_Task objective_. The listing below should be reproduced exactly, with the pictures omitted.
Segment Open
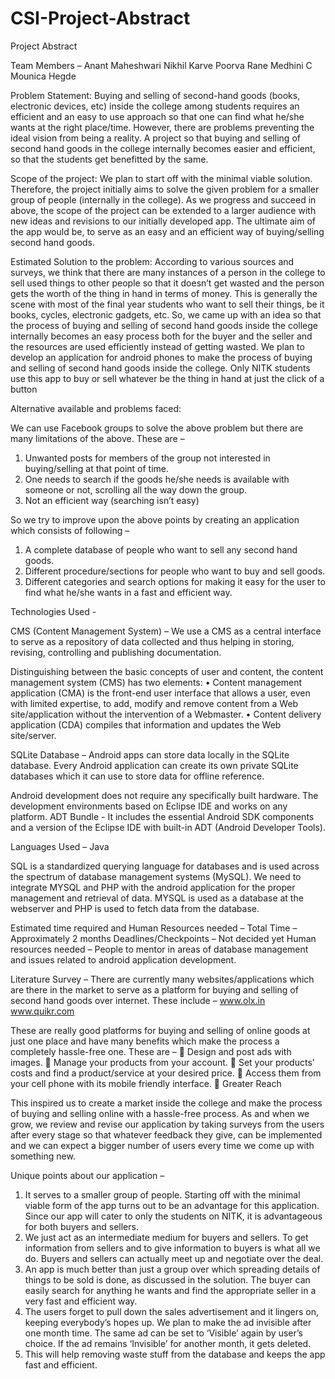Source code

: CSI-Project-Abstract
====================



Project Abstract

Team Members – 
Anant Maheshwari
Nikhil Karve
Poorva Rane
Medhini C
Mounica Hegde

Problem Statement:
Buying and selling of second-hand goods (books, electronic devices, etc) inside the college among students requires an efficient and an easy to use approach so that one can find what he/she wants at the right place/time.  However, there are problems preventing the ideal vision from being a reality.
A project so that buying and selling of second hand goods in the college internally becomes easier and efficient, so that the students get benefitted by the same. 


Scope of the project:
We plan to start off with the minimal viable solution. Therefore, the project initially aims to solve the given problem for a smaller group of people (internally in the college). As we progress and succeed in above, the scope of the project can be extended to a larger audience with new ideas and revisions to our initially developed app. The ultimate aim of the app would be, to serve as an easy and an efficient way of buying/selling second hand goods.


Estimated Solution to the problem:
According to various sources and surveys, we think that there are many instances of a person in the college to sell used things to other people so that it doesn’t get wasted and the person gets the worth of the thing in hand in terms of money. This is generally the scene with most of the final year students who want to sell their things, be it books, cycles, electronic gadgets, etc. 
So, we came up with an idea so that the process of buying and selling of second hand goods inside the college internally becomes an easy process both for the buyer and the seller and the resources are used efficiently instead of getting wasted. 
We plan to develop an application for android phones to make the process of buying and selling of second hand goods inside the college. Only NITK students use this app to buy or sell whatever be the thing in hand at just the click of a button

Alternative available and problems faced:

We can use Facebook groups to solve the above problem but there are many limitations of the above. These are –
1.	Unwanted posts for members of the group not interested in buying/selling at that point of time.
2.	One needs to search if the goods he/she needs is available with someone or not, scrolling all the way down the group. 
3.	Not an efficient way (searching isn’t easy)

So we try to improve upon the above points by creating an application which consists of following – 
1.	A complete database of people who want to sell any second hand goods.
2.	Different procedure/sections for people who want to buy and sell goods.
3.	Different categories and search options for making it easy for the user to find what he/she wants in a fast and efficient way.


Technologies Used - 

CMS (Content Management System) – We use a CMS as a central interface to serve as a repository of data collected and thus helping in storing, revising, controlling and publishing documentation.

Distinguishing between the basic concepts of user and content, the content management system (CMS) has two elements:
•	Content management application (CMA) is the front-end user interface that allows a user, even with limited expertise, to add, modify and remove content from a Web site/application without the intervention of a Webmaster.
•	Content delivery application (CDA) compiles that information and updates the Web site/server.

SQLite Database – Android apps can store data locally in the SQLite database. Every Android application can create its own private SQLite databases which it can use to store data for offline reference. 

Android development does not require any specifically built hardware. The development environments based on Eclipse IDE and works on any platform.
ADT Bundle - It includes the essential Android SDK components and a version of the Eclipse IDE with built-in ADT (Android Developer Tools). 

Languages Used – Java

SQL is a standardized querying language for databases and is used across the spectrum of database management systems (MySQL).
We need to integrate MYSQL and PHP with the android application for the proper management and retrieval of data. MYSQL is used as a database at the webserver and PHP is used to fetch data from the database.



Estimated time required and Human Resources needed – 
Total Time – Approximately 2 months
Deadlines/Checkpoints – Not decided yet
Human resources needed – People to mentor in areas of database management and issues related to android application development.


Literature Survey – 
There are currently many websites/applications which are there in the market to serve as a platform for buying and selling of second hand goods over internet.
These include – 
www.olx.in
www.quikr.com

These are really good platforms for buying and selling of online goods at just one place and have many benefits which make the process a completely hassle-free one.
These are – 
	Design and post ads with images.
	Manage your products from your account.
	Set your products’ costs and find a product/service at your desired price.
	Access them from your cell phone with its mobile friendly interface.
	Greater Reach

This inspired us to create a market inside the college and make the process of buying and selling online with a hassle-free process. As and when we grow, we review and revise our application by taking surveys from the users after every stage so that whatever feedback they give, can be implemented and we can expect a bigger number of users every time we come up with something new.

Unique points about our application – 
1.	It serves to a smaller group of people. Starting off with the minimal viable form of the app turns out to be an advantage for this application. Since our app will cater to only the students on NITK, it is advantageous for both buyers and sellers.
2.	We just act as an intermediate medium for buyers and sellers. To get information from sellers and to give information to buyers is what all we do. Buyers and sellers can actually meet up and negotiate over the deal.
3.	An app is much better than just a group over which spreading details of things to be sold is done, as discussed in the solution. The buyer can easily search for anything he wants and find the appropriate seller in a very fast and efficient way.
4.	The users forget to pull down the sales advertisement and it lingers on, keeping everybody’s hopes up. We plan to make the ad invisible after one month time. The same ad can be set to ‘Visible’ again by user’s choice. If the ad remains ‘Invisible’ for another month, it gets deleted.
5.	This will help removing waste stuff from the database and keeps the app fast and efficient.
Segment Closed
_Completed task_.
Source code

: CSI-Project-Abstract
====================



Project Abstract

Team Members – 
Anant Maheshwari
Nikhil Karve
Poorva Rane
Medhini C
Mounica Hegde

Problem Statement:
Buying and selling of second-hand goods (books, electronic devices, etc) inside the college among students requires an efficient and an easy to use approach so that one can find what he/she wants at the right place/time.  However, there are problems preventing the ideal vision from being a reality.
A project so that buying and selling of second hand goods in the college internally becomes easier and efficient, so that the students get benefitted by the same. 


Scope of the project:
We plan to start off with the minimal viable solution. Therefore, the project initially aims to solve the given problem for a smaller group of people (internally in the college). As we progress and succeed in above, the scope of the project can be extended to a larger audience with new ideas and revisions to our initially developed app. The ultimate aim of the app would be, to serve as an easy and an efficient way of buying/selling second hand goods.


Estimated Solution to the problem:
According to various sources and surveys, we think that there are many instances of a person in the college to sell used things to other people so that it doesn’t get wasted and the person gets the worth of the thing in hand in terms of money. This is generally the scene with most of the final year students who want to sell their things, be it books, cycles, electronic gadgets, etc. 
So, we came up with an idea so that the process of buying and selling of second hand goods inside the college internally becomes an easy process both for the buyer and the seller and the resources are used efficiently instead of getting wasted. 
We plan to develop an application for android phones to make the process of buying and selling of second hand goods inside the college. Only NITK students use this app to buy or sell whatever be the thing in hand at just the click of a button

Alternative available and problems faced:

We can use Facebook groups to solve the above problem but there are many limitations of the above. These are –
1.	Unwanted posts for members of the group not interested in buying/selling at that point of time.
2.	One needs to search if the goods he/she needs is available with someone or not, scrolling all the way down the group. 
3.	Not an efficient way (searching isn’t easy)

So we try to improve upon the above points by creating an application which consists of following – 
1.	A complete database of people who want to sell any second hand goods.
2.	Different procedure/sections for people who want to buy and sell goods.
3.	Different categories and search options for making it easy for the user to find what he/she wants in a fast and efficient way.


Technologies Used - 

CMS (Content Management System) – We use a CMS as a central interface to serve as a repository of data collected and thus helping in storing, revising, controlling and publishing documentation.

Distinguishing between the basic concepts of user and content, the content management system (CMS) has two elements:
•	Content management application (CMA) is the front-end user interface that allows a user, even with limited expertise, to add, modify and remove content from a Web site/application without the intervention of a Webmaster.
•	Content delivery application (CDA) compiles that information and updates the Web site/server.

SQLite Database – Android apps can store data locally in the SQLite database. Every Android application can create its own private SQLite databases which it can use to store data for offline reference. 

Android development does not require any specifically built hardware. The development environments based on Eclipse IDE and works on any platform.
ADT Bundle - It includes the essential Android SDK components and a version of the Eclipse IDE with built-in ADT (Android Developer Tools). 

Languages Used – Java

SQL is a standardized querying language for databases and is used across the spectrum of database management systems (MySQL).
We need to integrate MYSQL and PHP with the android application for the proper management and retrieval of data. MYSQL is used as a database at the webserver and PHP is used to fetch data from the database.



Estimated time required and Human Resources needed – 
Total Time – Approximately 2 months
Deadlines/Checkpoints – Not decided yet
Human resources needed – People to mentor in areas of database management and issues related to android application development.


Literature Survey – 
There are currently many websites/applications which are there in the market to serve as a platform for buying and selling of second hand goods over internet.
These include – 
www.olx.in
www.quikr.com

These are really good platforms for buying and selling of online goods at just one place and have many benefits which make the process a completely hassle-free one.
These are – 
	Design and post ads with images.
	Manage your products from your account.
	Set your products’ costs and find a product/service at your desired price.
	Access them from your cell phone with its mobile friendly interface.
	Greater Reach

This inspired us to create a market inside the college and make the process of buying and selling online with a hassle-free process. As and when we grow, we review and revise our application by taking surveys from the users after every stage so that whatever feedback they give, can be implemented and we can expect a bigger number of users every time we come up with something new.

Unique points about our application – 
1.	It serves to a smaller group of people. Starting off with the minimal viable form of the app turns out to be an advantage for this application. Since our app will cater to only the students on NITK, it is advantageous for both buyers and sellers.
2.	We just act as an intermediate medium for buyers and sellers. To get information from sellers and to give information to buyers is what all we do. Buyers and sellers can actually meet up and negotiate over the deal.
3.	An app is much better than just a group over which spreading details of things to be sold is done, as discussed in the solution. The buyer can easily search for anything he wants and find the appropriate seller in a very fast and efficient way.
4.	The users forget to pull down the sales advertisement and it lingers on, keeping everybody’s hopes up. We plan to make the ad invisible after one month time. The same ad can be set to ‘Visible’ again by user’s choice. If the ad remains ‘Invisible’ for another month, it gets deleted.
5.	This will help removing waste stuff from the database and keeps the app fast and efficient.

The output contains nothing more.